Similar Doctrinal Statement, But….
Very often I’ve said that two indistinguishable churches have a very similar doctrinal statement. The drastic incongruence between the two does not relate to their doctrinal statement. The contradiction relates to a true or false or a beautiful or ugly imagination of God. One fashions a god made after lust and the other after reverence. God and all associated with Him stays sacred in a true church. That church turns off a lot of people, not the aesthetic or feeling many professing Christians want.
Changing the God in the imagination changes everything about believing in Him, obeying Him, and worshiping Him. It distorts everything. Let me give you a simple illustration.
Scripture commands not to use corrupt communication. It does not say what that is. What was corrupt at one time and with the different imagination of God becomes uncorrupt. It’s fine now. Are you using corrupt communication? No, because the meaning changed. You have a different God that allows for that communication, so it’s fine.
The Beauty of Holiness
Psalm 96:9 says, “Worship the LORD in the beauty of holiness.” That’s a command that one might obey or disobey. Let’s say someone does something he calls worship and it is not in the beauty of holiness. That isn’t worship. Here is a person claiming to worship, but not worshiping and in reality disobeying God. People also do not know who God is because of the false portrayal of God presented.
The false god in the imagination that might have a pretty good doctrinal statement still completely misses. This is how two professing Christianities portray such vast difference between the other. The true presents something according to true churches through most of history. The false presents a counterfeit, calling itself authentic or genuine.

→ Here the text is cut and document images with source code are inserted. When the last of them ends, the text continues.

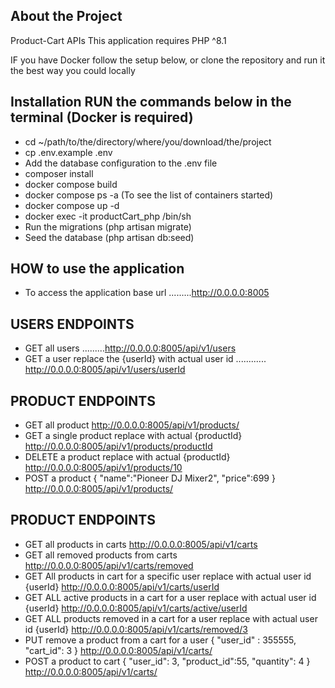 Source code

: ## About the Project

Product-Cart APIs
This application requires PHP ^8.1

IF you have Docker follow the setup below, or clone the repository and run it the best way you could locally

## Installation RUN the commands below in the terminal (Docker is required)
- cd ~/path/to/the/directory/where/you/download/the/project
- cp .env.example .env
- Add the database configuration to the .env file
- composer install
- docker compose build
- docker compose ps -a (To see the list of containers started) 
- docker compose up -d
- docker exec -it productCart_php /bin/sh
- Run the migrations (php artisan migrate)
- Seed the database (php artisan db:seed)

## HOW to use the application
- To access the application base url .........http://0.0.0.0:8005

## USERS ENDPOINTS

- GET all users .........http://0.0.0.0:8005/api/v1/users
- GET a user replace the {userId} with actual user id ............ http://0.0.0.0:8005/api/v1/users/userId

## PRODUCT ENDPOINTS
- GET all product http://0.0.0.0:8005/api/v1/products/
- GET a single product replace with actual {productId} http://0.0.0.0:8005/api/v1/products/productId
- DELETE a product replace with actual {productId} http://0.0.0.0:8005/api/v1/products/10
- POST a product {
  "name":"Pioneer DJ Mixer2",
  "price":699
  } http://0.0.0.0:8005/api/v1/products/

## PRODUCT ENDPOINTS
- GET all products in carts http://0.0.0.0:8005/api/v1/carts
- GET all removed products from carts http://0.0.0.0:8005/api/v1/carts/removed
- GET All products in cart for a specific user replace with actual user id {userId} http://0.0.0.0:8005/api/v1/carts/userId
- GET ALL active products in a cart for a user replace with actual user id {userId} http://0.0.0.0:8005/api/v1/carts/active/userId
- GET ALL products removed in a cart for a user replace with actual user id {userId} http://0.0.0.0:8005/api/v1/carts/removed/3
- PUT remove a product from a cart for a user {
    "user_id" : 355555,
    "cart_id": 3
} http://0.0.0.0:8005/api/v1/carts/
- POST a product to cart {
    "user_id": 3,
    "product_id":55,
    "quantity": 4
} http://0.0.0.0:8005/api/v1/carts/
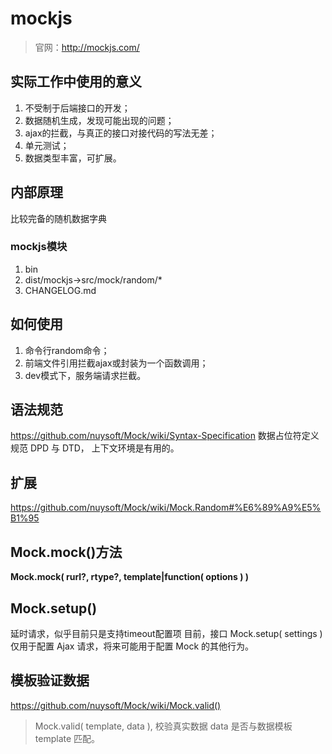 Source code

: 
# mockjs
> 官网：http://mockjs.com/
## 实际工作中使用的意义 
1. 不受制于后端接口的开发；
2. 数据随机生成，发现可能出现的问题；
3. ajax的拦截，与真正的接口对接代码的写法无差；
4. 单元测试；
5. 数据类型丰富，可扩展。

## 内部原理
比较完备的随机数据字典

### mockjs模块
1. bin
2. dist/mockjs->src/mock/random/*
3. CHANGELOG.md

## 如何使用
1. 命令行random命令；
2. 前端文件引用拦截ajax或封装为一个函数调用；
3. dev模式下，服务端请求拦截。

## 语法规范

https://github.com/nuysoft/Mock/wiki/Syntax-Specification
数据占位符定义规范 DPD 与 DTD， 上下文环境是有用的。

## 扩展
https://github.com/nuysoft/Mock/wiki/Mock.Random#%E6%89%A9%E5%B1%95

## Mock.mock()方法
**Mock.mock( rurl?, rtype?, template|function( options ) )**

## Mock.setup()
延时请求，似乎目前只是支持timeout配置项
目前，接口 Mock.setup( settings ) 仅用于配置 Ajax 请求，将来可能用于配置 Mock 的其他行为。

## 模板验证数据
https://github.com/nuysoft/Mock/wiki/Mock.valid()
> Mock.valid( template, data ), 校验真实数据 data 是否与数据模板 template 匹配。
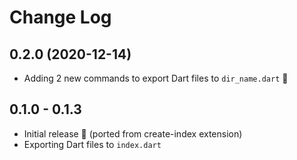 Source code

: # Change Log

## 0.2.0 (2020-12-14)

- Adding 2 new commands to export Dart files to `dir_name.dart` 🚀

## 0.1.0 - 0.1.3

- Initial release 🌱 (ported from create-index extension)
- Exporting Dart files to `index.dart`
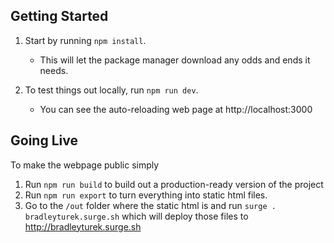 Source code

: ## Getting Started
1. Start by running `npm install`. 

    * This will let the package manager download any odds and ends it needs.
2. To test things out locally, run `npm run dev`.
    * You can see the auto-reloading web page at http://localhost:3000


## Going Live
To make the webpage public simply
1. Run `npm run build` to build out a production-ready version of the project
2. Run `npm run export` to turn everything into static html files.
3. Go to the `/out` folder where the static html is and run `surge . bradleyturek.surge.sh` which will deploy those files to http://bradleyturek.surge.sh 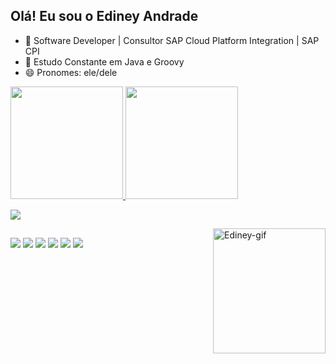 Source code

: ## Olá! Eu sou o Ediney Andrade

- 🔭 Software Developer | Consultor SAP Cloud Platform Integration | SAP CPI
- 🌱 Estudo Constante em Java e Groovy
- 😄 Pronomes: ele/dele

<div>
  <a href="https://github.com/Ediiney">
  <img height="180em" src="https://github-readme-stats.vercel.app/api/?username=Ediiney&show_icons=true&theme=dracula&include_all_commits=true&count_private=true"/>
  <img height="180em" src="https://github-readme-stats.vercel.app/api/top-langs/?username=Ediiney&layout=compact&langs_count=16&theme=dracula"/>
</div>
<p align="start">
  <a href="https://skillicons.dev">
    <img src="https://skillicons.dev/icons?i=java,py,js,spring,mysql,html,css,vscode,postman,ocaml,maven,linux,idea,eclipse,heroku,linkedin,github,instagram,discord&perline=10" />
  </a>
</p>
  <img align="right" alt="Ediney-gif" height="200" width="180" src="https://c.tenor.com/nyYLGlzG3nMAAAAC/mr-robot-control-is-an-illusion.gif">
</div>
  
##
  
<div>
  <a href="https://www.youtube.com/watch?v=F8_zKBMSmdE" target="_blank"><img src="https://img.shields.io/badge/YouTube-FF0000?style=for-the-badge&logo=youtube&logoColor=white" target="_blank"></a>
  <a href="https://instagram.com/neeygms" target="_blank"><img src="https://img.shields.io/badge/-Instagram-%23E4405F?style=for-the-badge&logo=instagram&logoColor=white" target="_blank"></a>
 	<a href="https://www.twitch.tv/neeysp" target="_blank"><img src="https://img.shields.io/badge/Twitch-9146FF?style=for-the-badge&logo=twitch&logoColor=white" target="_blank"></a>
 <a href="https://discord.com/channels/517701833351757825/517701834018914325" target="_blank"><img src="https://img.shields.io/badge/Discord-7289DA?style=for-the-badge&logo=discord&logoColor=white" target="_blank"></a> 
  <a href = "mailto:edineyofc@gmail.com"><img src="https://img.shields.io/badge/Gmail-D14836?style=for-the-badge&logo=gmail&logoColor=white" target="_blank"></a>
  <a href="https://www.linkedin.com/in/ediney-andrade-a77952118/" target="_blank"><img src="https://img.shields.io/badge/-LinkedIn-%230077B5?style=for-the-badge&logo=linkedin&logoColor=white" target="_blank"></a>   
</div>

Most of the false Christianity deemphasizes repentance. Some of it will hold to repentance as an entrance unto salvation in Christ. However, it’s just the word repentance used. It isn’t repentance, because it doesn’t turn from these worldly things that dishonor God. It hangs on to them.
False Repentance
What does the false repentance turn from? It can be the superficial turning of not believing to believing. However, at the same time holding to an impostor belief. A person still has not turned from unbelief, because he distorts belief too. Other forms of false repentance occur. The Apostle Paul showed how that people replace true repentance with something short of it in 2 Corinthians 7.
I don’t think what I’m writing is beyond comprehension for people. They know that two things that are different are not the same. Only one of these turns from the belief and practice of historic Christianity. That’s the false one.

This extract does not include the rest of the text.